A 1996 drama film directed by Anjelica Huston, adapted from the 1992 novel of the same name by Dorothy Allison.

Set in 1950s rural South Carolina, the story centers around Ruth Anne "Bone" Boatwright (Jena Malone) and her mother, Anney (Jennifer Jason Leigh). Initially, due to being born out of wedlock, Bone just lives with her mother and extended family in the poorer parts of town. Even though she loves Bone, Anney hasn't really grown up too much and gets tired from working to support her and Bone and is needed for attention, coupled with having to deal with the stigma from having a baby out of wedlock.

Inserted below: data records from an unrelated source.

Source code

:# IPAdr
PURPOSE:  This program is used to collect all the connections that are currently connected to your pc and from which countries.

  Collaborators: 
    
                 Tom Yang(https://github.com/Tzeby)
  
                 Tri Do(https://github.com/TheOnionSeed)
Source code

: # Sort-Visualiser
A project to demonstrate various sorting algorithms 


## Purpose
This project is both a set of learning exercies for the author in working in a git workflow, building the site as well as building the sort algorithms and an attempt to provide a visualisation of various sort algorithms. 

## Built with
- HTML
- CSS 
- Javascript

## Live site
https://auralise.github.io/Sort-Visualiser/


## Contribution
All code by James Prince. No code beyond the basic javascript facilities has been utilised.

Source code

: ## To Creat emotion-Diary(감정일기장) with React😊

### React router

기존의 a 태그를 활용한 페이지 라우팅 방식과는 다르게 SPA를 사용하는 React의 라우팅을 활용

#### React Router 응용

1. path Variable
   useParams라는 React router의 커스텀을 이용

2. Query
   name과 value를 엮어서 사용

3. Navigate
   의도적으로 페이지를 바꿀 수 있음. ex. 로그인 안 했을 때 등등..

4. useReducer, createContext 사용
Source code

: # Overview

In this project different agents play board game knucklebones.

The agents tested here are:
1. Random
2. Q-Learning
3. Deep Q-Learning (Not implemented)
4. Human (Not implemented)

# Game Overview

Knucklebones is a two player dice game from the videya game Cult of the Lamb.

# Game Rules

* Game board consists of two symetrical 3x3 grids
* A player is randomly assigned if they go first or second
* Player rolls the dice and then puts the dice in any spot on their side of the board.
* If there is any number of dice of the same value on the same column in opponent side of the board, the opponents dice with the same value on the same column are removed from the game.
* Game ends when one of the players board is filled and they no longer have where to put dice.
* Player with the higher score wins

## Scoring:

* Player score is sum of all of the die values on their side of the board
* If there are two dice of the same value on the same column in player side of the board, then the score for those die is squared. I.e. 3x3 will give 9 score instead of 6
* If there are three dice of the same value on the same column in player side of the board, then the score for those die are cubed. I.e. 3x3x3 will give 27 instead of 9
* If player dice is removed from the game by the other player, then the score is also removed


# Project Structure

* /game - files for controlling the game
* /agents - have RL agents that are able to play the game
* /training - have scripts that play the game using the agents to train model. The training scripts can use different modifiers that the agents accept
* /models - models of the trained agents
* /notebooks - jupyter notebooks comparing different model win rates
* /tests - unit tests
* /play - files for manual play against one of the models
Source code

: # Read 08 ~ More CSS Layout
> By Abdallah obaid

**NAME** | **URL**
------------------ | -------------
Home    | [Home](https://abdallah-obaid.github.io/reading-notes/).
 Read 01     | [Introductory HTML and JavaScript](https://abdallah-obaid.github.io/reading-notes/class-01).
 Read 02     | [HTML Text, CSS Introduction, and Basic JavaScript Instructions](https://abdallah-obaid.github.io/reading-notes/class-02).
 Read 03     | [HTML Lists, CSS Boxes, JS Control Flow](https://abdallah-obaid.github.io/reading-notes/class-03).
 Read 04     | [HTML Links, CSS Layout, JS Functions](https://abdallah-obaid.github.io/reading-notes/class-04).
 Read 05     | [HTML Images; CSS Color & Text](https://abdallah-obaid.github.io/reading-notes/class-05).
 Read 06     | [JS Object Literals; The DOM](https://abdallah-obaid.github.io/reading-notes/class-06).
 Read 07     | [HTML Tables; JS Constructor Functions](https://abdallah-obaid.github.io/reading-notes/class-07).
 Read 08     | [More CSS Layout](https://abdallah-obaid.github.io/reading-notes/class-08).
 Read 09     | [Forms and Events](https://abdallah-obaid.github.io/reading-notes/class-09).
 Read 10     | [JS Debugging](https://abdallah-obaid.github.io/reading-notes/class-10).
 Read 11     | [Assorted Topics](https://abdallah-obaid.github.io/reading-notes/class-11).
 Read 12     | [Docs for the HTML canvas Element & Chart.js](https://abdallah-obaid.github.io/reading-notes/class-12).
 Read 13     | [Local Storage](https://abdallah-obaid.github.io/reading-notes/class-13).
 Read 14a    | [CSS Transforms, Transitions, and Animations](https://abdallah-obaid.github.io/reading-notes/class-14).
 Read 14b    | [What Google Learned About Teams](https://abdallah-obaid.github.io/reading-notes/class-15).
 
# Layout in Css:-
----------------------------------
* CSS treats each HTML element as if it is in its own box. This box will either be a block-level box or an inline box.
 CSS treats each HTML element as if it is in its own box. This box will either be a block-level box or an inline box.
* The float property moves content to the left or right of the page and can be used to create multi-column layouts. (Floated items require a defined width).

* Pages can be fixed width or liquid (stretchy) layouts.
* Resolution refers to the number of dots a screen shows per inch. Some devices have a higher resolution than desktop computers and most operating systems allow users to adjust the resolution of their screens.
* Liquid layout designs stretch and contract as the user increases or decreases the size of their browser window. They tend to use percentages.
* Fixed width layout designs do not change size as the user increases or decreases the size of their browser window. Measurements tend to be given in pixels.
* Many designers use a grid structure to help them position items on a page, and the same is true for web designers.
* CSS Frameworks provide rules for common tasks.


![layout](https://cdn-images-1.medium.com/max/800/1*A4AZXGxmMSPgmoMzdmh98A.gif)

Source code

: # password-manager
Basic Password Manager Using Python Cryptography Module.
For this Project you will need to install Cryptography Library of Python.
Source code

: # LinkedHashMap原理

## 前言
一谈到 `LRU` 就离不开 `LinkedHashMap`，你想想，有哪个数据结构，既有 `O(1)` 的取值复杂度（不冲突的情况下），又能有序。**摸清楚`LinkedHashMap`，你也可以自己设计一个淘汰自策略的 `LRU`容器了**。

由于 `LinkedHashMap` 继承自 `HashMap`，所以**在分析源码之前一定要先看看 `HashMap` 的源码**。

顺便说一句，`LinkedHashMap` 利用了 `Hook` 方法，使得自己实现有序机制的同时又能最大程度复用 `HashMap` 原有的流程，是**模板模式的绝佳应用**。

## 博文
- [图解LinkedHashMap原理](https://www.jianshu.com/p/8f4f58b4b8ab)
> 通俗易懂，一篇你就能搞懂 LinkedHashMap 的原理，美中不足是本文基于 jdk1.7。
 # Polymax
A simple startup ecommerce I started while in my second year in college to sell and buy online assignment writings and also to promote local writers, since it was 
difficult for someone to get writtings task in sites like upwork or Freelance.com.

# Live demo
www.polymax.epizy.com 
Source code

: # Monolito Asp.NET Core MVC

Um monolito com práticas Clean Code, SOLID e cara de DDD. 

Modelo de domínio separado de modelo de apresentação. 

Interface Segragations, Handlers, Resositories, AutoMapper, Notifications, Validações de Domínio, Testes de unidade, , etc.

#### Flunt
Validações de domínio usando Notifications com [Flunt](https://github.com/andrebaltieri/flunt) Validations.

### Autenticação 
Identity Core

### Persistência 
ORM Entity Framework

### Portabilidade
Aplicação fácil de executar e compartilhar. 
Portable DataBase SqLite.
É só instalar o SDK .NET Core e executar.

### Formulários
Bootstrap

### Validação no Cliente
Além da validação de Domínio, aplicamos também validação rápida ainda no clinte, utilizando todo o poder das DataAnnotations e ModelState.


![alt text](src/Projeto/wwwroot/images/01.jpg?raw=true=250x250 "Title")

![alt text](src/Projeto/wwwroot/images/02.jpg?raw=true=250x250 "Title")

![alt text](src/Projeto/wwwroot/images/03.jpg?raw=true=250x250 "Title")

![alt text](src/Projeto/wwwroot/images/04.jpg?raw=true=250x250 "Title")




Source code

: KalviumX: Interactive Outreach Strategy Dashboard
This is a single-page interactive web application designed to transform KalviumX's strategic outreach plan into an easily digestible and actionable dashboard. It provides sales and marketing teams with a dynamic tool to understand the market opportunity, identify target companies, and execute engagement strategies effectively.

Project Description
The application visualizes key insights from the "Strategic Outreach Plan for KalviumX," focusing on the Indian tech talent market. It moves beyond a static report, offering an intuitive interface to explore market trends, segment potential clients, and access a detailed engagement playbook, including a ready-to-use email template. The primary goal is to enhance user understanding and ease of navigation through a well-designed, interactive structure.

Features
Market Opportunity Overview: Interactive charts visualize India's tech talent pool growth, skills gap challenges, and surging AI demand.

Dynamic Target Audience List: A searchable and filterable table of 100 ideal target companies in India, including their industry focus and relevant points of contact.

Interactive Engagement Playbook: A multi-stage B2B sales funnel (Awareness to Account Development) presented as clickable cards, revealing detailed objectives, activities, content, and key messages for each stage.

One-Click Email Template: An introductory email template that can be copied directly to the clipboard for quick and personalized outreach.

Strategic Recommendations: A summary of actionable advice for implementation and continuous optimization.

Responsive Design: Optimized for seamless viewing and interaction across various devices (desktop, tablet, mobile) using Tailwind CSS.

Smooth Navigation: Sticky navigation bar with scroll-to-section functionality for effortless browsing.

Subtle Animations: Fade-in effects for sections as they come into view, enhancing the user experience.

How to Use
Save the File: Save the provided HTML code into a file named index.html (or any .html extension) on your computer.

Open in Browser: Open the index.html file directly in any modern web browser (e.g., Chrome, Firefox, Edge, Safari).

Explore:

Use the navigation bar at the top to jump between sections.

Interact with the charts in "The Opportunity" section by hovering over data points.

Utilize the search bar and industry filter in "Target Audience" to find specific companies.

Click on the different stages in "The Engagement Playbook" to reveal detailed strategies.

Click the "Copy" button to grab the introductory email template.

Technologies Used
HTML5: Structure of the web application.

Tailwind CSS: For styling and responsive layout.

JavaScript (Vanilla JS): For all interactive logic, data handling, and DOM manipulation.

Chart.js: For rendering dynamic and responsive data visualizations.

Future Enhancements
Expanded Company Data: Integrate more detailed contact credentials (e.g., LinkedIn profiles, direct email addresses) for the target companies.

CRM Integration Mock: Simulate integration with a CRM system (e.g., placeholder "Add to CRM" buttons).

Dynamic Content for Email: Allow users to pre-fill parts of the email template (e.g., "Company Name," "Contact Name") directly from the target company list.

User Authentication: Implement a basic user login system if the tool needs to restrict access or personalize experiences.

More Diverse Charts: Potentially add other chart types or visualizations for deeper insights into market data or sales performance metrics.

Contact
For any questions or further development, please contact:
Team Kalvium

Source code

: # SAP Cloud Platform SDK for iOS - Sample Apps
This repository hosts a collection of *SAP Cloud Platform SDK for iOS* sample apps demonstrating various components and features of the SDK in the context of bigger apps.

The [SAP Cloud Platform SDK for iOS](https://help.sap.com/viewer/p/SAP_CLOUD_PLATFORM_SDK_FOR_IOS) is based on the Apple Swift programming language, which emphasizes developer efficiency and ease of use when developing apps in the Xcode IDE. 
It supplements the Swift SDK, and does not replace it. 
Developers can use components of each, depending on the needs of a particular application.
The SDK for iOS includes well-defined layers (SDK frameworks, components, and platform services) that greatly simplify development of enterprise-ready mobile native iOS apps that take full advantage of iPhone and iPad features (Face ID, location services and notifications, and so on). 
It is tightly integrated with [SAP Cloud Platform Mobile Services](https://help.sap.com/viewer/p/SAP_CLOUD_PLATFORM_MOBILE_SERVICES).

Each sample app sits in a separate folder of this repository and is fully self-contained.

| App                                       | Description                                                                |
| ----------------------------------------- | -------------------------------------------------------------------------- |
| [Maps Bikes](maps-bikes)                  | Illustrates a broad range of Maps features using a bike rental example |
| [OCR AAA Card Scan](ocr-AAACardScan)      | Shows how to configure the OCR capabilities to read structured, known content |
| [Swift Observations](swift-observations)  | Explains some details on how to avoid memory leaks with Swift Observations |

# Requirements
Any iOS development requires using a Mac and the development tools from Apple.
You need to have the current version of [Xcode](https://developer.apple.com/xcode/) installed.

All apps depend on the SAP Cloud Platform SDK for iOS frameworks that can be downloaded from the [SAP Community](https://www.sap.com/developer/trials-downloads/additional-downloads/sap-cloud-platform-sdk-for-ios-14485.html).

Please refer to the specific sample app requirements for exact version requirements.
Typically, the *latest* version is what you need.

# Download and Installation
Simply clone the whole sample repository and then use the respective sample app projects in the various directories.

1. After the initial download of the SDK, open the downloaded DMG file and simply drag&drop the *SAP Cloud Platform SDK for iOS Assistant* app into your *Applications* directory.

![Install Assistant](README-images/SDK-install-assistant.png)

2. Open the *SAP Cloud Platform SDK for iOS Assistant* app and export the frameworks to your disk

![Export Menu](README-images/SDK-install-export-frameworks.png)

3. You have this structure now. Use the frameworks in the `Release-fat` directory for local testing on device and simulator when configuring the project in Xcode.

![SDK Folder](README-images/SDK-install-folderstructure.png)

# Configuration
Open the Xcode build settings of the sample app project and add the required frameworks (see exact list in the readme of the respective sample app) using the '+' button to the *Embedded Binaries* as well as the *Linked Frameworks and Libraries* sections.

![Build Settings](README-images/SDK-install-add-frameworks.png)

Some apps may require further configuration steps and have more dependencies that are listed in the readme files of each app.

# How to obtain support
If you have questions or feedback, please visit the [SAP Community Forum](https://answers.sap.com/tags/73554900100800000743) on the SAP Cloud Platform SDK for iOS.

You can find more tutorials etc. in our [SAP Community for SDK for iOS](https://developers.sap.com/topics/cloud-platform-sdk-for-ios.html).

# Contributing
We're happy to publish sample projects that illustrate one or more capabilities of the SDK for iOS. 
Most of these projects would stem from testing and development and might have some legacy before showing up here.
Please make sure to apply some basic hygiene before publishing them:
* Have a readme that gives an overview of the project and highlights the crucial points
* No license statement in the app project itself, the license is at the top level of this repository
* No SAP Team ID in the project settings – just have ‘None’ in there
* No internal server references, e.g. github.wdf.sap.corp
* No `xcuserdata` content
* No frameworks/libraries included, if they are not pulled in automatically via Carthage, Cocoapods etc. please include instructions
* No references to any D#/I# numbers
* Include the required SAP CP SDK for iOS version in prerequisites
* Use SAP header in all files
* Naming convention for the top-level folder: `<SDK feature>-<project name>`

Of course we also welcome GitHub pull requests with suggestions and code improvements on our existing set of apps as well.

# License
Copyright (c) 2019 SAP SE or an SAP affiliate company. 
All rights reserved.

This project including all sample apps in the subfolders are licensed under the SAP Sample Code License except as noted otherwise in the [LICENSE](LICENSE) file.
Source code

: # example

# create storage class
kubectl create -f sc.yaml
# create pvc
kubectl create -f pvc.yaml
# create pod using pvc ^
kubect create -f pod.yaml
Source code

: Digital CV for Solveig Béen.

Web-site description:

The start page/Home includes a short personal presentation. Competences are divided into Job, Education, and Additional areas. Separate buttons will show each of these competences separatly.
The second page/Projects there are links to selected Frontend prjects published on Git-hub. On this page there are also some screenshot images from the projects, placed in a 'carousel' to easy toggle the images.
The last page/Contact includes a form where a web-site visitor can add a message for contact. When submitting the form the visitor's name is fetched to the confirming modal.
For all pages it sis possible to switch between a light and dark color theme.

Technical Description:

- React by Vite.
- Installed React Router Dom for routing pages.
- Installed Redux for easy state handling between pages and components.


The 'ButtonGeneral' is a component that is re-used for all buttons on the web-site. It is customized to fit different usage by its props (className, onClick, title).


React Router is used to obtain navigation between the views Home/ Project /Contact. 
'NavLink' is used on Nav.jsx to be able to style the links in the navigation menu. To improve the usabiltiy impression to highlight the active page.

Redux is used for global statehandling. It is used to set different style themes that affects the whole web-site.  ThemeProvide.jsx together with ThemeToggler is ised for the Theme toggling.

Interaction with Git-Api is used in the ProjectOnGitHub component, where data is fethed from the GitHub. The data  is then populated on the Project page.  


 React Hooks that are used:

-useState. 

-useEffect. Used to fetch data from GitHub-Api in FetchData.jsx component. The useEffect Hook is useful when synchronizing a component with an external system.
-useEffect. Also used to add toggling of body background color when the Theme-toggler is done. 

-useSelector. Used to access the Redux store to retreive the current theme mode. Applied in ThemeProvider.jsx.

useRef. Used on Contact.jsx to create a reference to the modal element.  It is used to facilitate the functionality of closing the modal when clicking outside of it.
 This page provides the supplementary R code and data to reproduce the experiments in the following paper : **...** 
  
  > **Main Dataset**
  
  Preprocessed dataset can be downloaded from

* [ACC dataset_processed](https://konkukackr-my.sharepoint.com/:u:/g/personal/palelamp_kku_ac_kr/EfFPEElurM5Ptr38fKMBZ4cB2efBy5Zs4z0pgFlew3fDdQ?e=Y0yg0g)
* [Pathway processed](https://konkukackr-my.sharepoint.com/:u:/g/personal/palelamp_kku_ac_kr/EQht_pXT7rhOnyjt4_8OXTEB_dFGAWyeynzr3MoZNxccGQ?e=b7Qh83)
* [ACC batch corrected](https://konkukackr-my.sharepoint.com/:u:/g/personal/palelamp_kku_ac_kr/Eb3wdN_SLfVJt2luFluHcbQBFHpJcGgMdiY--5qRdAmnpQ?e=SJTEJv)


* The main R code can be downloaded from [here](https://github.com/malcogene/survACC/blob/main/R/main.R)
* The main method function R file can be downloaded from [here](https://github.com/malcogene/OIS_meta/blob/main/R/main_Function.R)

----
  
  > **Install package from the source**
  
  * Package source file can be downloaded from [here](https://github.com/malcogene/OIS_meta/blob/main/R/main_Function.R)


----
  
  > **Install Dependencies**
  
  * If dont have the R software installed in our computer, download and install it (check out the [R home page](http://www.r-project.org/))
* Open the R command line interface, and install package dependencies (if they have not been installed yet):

After her kind and hardworking husband Lyle Parsons (Dermot Mulroney) is killed in a car accident, Anney goes on to remarry Glen Waddell (Ron Eldard), who at first seems nice and caring. However, after Anney has a stillbirth, things head south really fast.

Includes examples of:

  • Abusive Parents: Bone's stepfather is very abusive towards her, beating her, molesting her, molesting her while masturbating, and raping her in the climax.
  • Coming of Age: More so in the novel.
  • Deep South: More specifically in small ruralish town of 1950s South Carolina (as the title states).
  • Deliberate Values Dissonance:
    • The whole part about Bone and her mother being looked down upon because Bone was born out of wedlock, including Bone's birth certificate stating she's "Illegitimate".
    • In the book, the doctor is angry at Anney when he discovers Bone has a broken coccyx (tailbone) and makes it clear it could only be broken either purposely or through a really severe beating. He is then escorted away by the nurse, who says he's new here. At the time the book was set (the late 1950's) mandated reporting laws did not exist - and in the place the book was set (rural South) there was and to some extent still is a huge distrust of governmental bodies intervening in family affairs.
  • Disappeared Dad: Plays a small part in the conflict, as, in the novel, Anney was in a coma when she gave birth, so she couldn't lie and say she was married, while, in the movie, Bone's grandmother refused to put the name of Bone's birth-father on the certificate (after she ran him out of town).
  • For Want Of A Nail: If Lyle didn't die in a car accident, Glen would never have come into Bone's life, and so much pain would have been avoided.
  • Forceful Kiss: Glen gives one to Bone after he threatens her.
  • From Bad to Worse: As the quote above implies, Bone starts off in a bad situation, and it only gets worse from there.
  • Hair-Trigger Temper: Glen, though this is more obvious in the book, however, him having this is what costs him his job.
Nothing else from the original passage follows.